Jeder besprochene Bilderzyklus bezieht sich auf ein literarisches Werk. Dabei geht es ebenso um die Nibelungen wie um Eneas, Roland, Iwein und Tristan mit seiner Isolde. Der Band stellt die Besonderheit sogenannter visueller Narration eindrücklich dar, also der Erzählmöglichkeiten und Erzähltechniken von Bildern, ebenso wie die oftmalig abweichende zeitliche Abfolge von Text und figürlicher Darstellung sowie weitere Informationen rund um Text und Bild.

Das Buch ist so angelegt, dass als Erstes jeweils der Bezugstext literaturgeschichtlich eingeordnet, besprochen und dessen Inhalt wiedergegeben wird. Darin fließen bereits Anmerkungen zu verschiedenen figürlichen Darstellungen des Textes ein, die aber noch nicht interpretierender Natur sein müssen. Oft finden sich bildinterpretatorische Angaben in extra dafür vorgesehenen Kapiteln, die leicht dadurch zu erkennen sind, dass sie mehr Bilder beinhalten, als die textbeschreibenden Kapitel.

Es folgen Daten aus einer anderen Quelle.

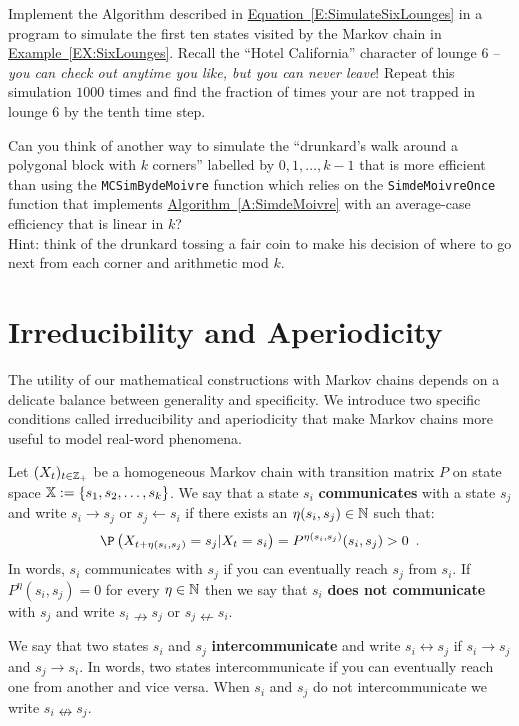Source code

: \begin{simulation}\label{SIM:TrappedinLounge6}
Implement the Algorithm described in \hyperref[E:SimulateSixLounges]{Equation~\ref*{E:SimulateSixLounges}} in a \Matlab program to simulate the first ten states visited by the Markov chain in \hyperref[EX:SixLounges]{Example~\ref*{EX:SixLounges}}.  Recall the ``Hotel California'' character of  lounge $6$ -- {\em  you can check out anytime you like, but you can never leave}!  Repeat this simulation $1000$ times and find the fraction of times your are not trapped in lounge $6$ by the  tenth time step. 
\end{simulation}

\begin{exercise}\label{EXR:DrunkardWalkOnKGon}
Can you think of another way to simulate the ``drunkard's walk around a polygonal block with $k$ corners'' labelled by $0,1,\ldots, k-1$ that is more efficient than using the {\tt MCSimBydeMoivre} function which  relies on the {\tt SimdeMoivreOnce} function that implements \hyperref[A:SimdeMoivre]{Algorithm~\ref*{A:SimdeMoivre}} with an average-case efficiency that is linear in $k$?\\  {\scriptsize Hint: think of the drunkard tossing a fair coin to make his decision of where to go next from each corner and arithmetic mod $k$.}
\end{exercise}

\section{Irreducibility and Aperiodicity}\label{S:IrredAperiod}
The utility of our mathematical constructions with Markov chains depends on a delicate balance between generality and specificity.  We introduce two specific conditions called irreducibility and aperiodicity that make Markov chains more useful to model real-word phenomena.


\begin{definition}\label{D:Communication} Let $(X_t)_{t\in\mathbb{Z}_+}$ be a homogeneous Markov chain with transition matrix $P$ on state space $\mathbb{X}:=\{s_1,s_2,\ldots,s_k\}$.  
We say that a state $s_i$ {\bf communicates} with a state $s_j$ and write $s_i \rightarrow s_j$ or $s_j \leftarrow s_i$ if there exists an $\eta(s_i,s_j) \in \mathbb{N}$ such that:
\[
\P \left( X_{t+\eta(s_i,s_j)} = s_j | X_t = s_i \right) = P^{\eta(s_i,s_j)} (s_i, s_j) > 0 \enspace .
\] 
In words, $s_i$ communicates with $s_j$ if you can eventually reach $s_j$ from $s_i$.  If $P^{\eta} (s_i, s_j)=0$ for every $\eta \in \mathbb{N}$ then we say that $s_i$ {\bf does not communicate} with $s_j$ and write $s_i  \nrightarrow s_j$ or $s_j  \nleftarrow s_i$.

We say that two states $s_i$ and $s_j$ {\bf intercommunicate} and write $s_i \leftrightarrow s_j$ if $s_i \rightarrow s_j$ and $s_j \rightarrow s_i$.  In words, two states intercommunicate if you can eventually reach one from another and vice versa.  When $s_i$ and $s_j$ do not intercommunicate we write $s_i \nleftrightarrow s_j$.
\end{definition}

Der Stil des Buches ist weitgehend verständlich, liegt aber dem Akademischen sehr nahe. Anzumerken sei in diesem Zusammenhang, dass ein nicht akademisch mittelalterlich vorgebildeter Leser an einigen Stellen eventuell seine liebe Not mit dem Buch haben könnte, da vielfach Fachbegriffe verwendet, aber im Vorfeld nicht immer erklärt werden. Jedoch ist die hervorragende Rechercheleistung besonders hervorzuheben. So bietet „Liebeslied und Ritterspiel“ dem Leser eine Fülle von Fakten, die weitgehend anschaulich sind.

„Liebesleid und Ritterspiel“ bietet auch einen Anhang, in welchem alle weiteren bekannten Bilderzyklen zu den besprochenen Werken aufgeführt sind; somit kann jeder Leser noch weitergehend als im Text geschehen, einordnen, in welchem kunsthistorischen Zusammenhang die besprochenen Bilder stehen. Außerdem lädt dieses Angebot der Autorinnen zum eigenen Weiterforschen ein.

Ebenso finden sich im Anhang Hinweise zur digitalen Zugänglichkeit der handschriftlichen Überlieferungen der besprochenen Texte. Diese Hinweise könnten für Literaturwissenschaftler, aber auch für Historiker von Interesse sein.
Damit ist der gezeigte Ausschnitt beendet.